YOUR INSTRUCTIONS :: Each entry that follows should be set down precisely, with its pictures removed.

*** RECORDS PROVIDED ***

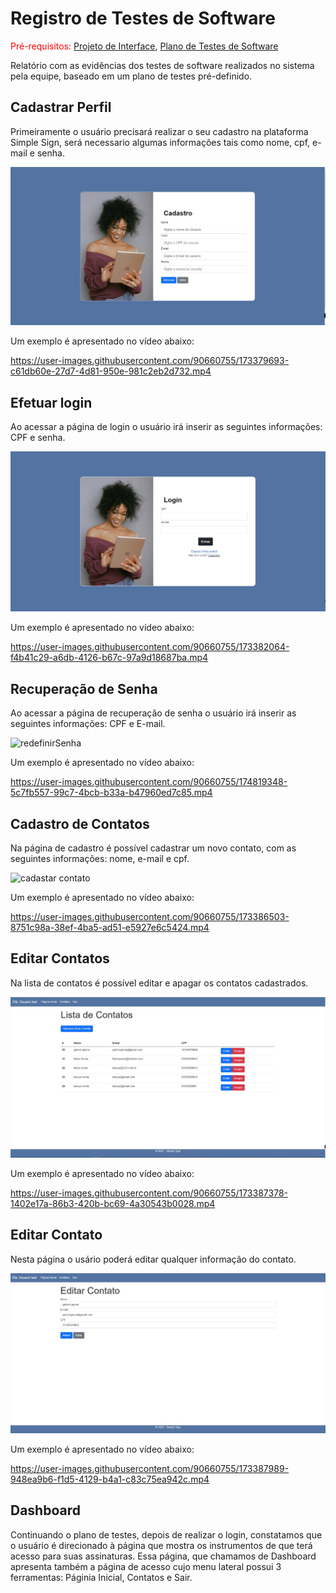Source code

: # Registro de Testes de Software

<span style="color:red">Pré-requisitos: <a href="3-Projeto de Interface.md"> Projeto de Interface</a></span>, <a href="8-Plano de Testes de Software.md"> Plano de Testes de Software</a>

Relatório com as evidências dos testes de software realizados no sistema pela equipe, baseado em um plano de testes pré-definido.

## Cadastrar Perfil

Primeiramente o usuário precisará realizar o seu cadastro na plataforma Simple Sign, será necessario algumas informações tais como nome, cpf, e-mail e senha.

![cadastro](img/cadastro.jpeg)

Um exemplo é apresentado no vídeo abaixo:

https://user-images.githubusercontent.com/90660755/173379693-c61db60e-27d7-4d81-950e-981c2eb2d732.mp4

## Efetuar login

Ao acessar a página de login o usuário irá inserir as seguintes informações: CPF e senha.

![login](img/login.jpeg)

Um exemplo é apresentado no vídeo abaixo:

https://user-images.githubusercontent.com/90660755/173382064-f4b41c29-a6db-4126-b67c-97a9d18687ba.mp4

## Recuperação de Senha

Ao acessar a página de recuperação de senha o usuário irá inserir as seguintes informações: CPF e E-mail.

![redefinirSenha](https://user-images.githubusercontent.com/90660755/174819044-1caa31b1-bb4e-426c-a256-85503b1d0310.png)


Um exemplo é apresentado no vídeo abaixo:


https://user-images.githubusercontent.com/90660755/174819348-5c7fb557-99c7-4bcb-b33a-b47960ed7c85.mp4


## Cadastro de Contatos

Na página de cadastro é possível cadastrar um novo contato, com as seguintes informações: nome, e-mail e cpf. 

![cadastar contato](https://user-images.githubusercontent.com/90660755/173385238-129cd819-271e-4e15-9ad2-78c71e74a363.png)

Um exemplo é apresentado no vídeo abaixo:


https://user-images.githubusercontent.com/90660755/173386503-8751c98a-38ef-4ba5-ad51-e5927e6c5424.mp4


## Editar Contatos

Na lista de contatos é possível editar e apagar os contatos cadastrados.

![Lista de Contatos](img/listaContatos.jpeg)

Um exemplo é apresentado no vídeo abaixo:

https://user-images.githubusercontent.com/90660755/173387378-1402e17a-86b3-420b-bc69-4a30543b0028.mp4

## Editar Contato

Nesta página o usário poderá editar qualquer informação do contato.

![Editar Contato](img/editarContato.jpeg)

Um exemplo é apresentado no vídeo abaixo:

https://user-images.githubusercontent.com/90660755/173387989-948ea9b6-f1d5-4129-b4a1-c83c75ea942c.mp4

## Dashboard

Continuando o plano de testes, depois de realizar o login, constatamos que o usuário é direcionado à página que mostra os instrumentos de que terá acesso para suas assinaturas. Essa página, que chamamos de Dashboard apresenta também a página de acesso cujo menu lateral possui 3 ferramentas: Páginia Inicial, Contatos e Sair.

***

COMPLETED EXERCISE ::
Source code

: # Registro de Testes de Software

<span style="color:red">Pré-requisitos: <a href="3-Projeto de Interface.md"> Projeto de Interface</a></span>, <a href="8-Plano de Testes de Software.md"> Plano de Testes de Software</a>

Relatório com as evidências dos testes de software realizados no sistema pela equipe, baseado em um plano de testes pré-definido.

## Cadastrar Perfil

Primeiramente o usuário precisará realizar o seu cadastro na plataforma Simple Sign, será necessario algumas informações tais como nome, cpf, e-mail e senha.

![cadastro](img/cadastro.jpeg)

Um exemplo é apresentado no vídeo abaixo:

https://user-images.githubusercontent.com/90660755/173379693-c61db60e-27d7-4d81-950e-981c2eb2d732.mp4

## Efetuar login

Ao acessar a página de login o usuário irá inserir as seguintes informações: CPF e senha.

![login](img/login.jpeg)

Um exemplo é apresentado no vídeo abaixo:

https://user-images.githubusercontent.com/90660755/173382064-f4b41c29-a6db-4126-b67c-97a9d18687ba.mp4

## Recuperação de Senha

Ao acessar a página de recuperação de senha o usuário irá inserir as seguintes informações: CPF e E-mail.

![redefinirSenha](https://user-images.githubusercontent.com/90660755/174819044-1caa31b1-bb4e-426c-a256-85503b1d0310.png)


Um exemplo é apresentado no vídeo abaixo:


https://user-images.githubusercontent.com/90660755/174819348-5c7fb557-99c7-4bcb-b33a-b47960ed7c85.mp4


## Cadastro de Contatos

Na página de cadastro é possível cadastrar um novo contato, com as seguintes informações: nome, e-mail e cpf. 

![cadastar contato](https://user-images.githubusercontent.com/90660755/173385238-129cd819-271e-4e15-9ad2-78c71e74a363.png)

Um exemplo é apresentado no vídeo abaixo:


https://user-images.githubusercontent.com/90660755/173386503-8751c98a-38ef-4ba5-ad51-e5927e6c5424.mp4


## Editar Contatos

Na lista de contatos é possível editar e apagar os contatos cadastrados.

![Lista de Contatos](img/listaContatos.jpeg)

Um exemplo é apresentado no vídeo abaixo:

https://user-images.githubusercontent.com/90660755/173387378-1402e17a-86b3-420b-bc69-4a30543b0028.mp4

## Editar Contato

Nesta página o usário poderá editar qualquer informação do contato.

![Editar Contato](img/editarContato.jpeg)

Um exemplo é apresentado no vídeo abaixo:

https://user-images.githubusercontent.com/90660755/173387989-948ea9b6-f1d5-4129-b4a1-c83c75ea942c.mp4

## Dashboard

Continuando o plano de testes, depois de realizar o login, constatamos que o usuário é direcionado à página que mostra os instrumentos de que terá acesso para suas assinaturas. Essa página, que chamamos de Dashboard apresenta também a página de acesso cujo menu lateral possui 3 ferramentas: Páginia Inicial, Contatos e Sair.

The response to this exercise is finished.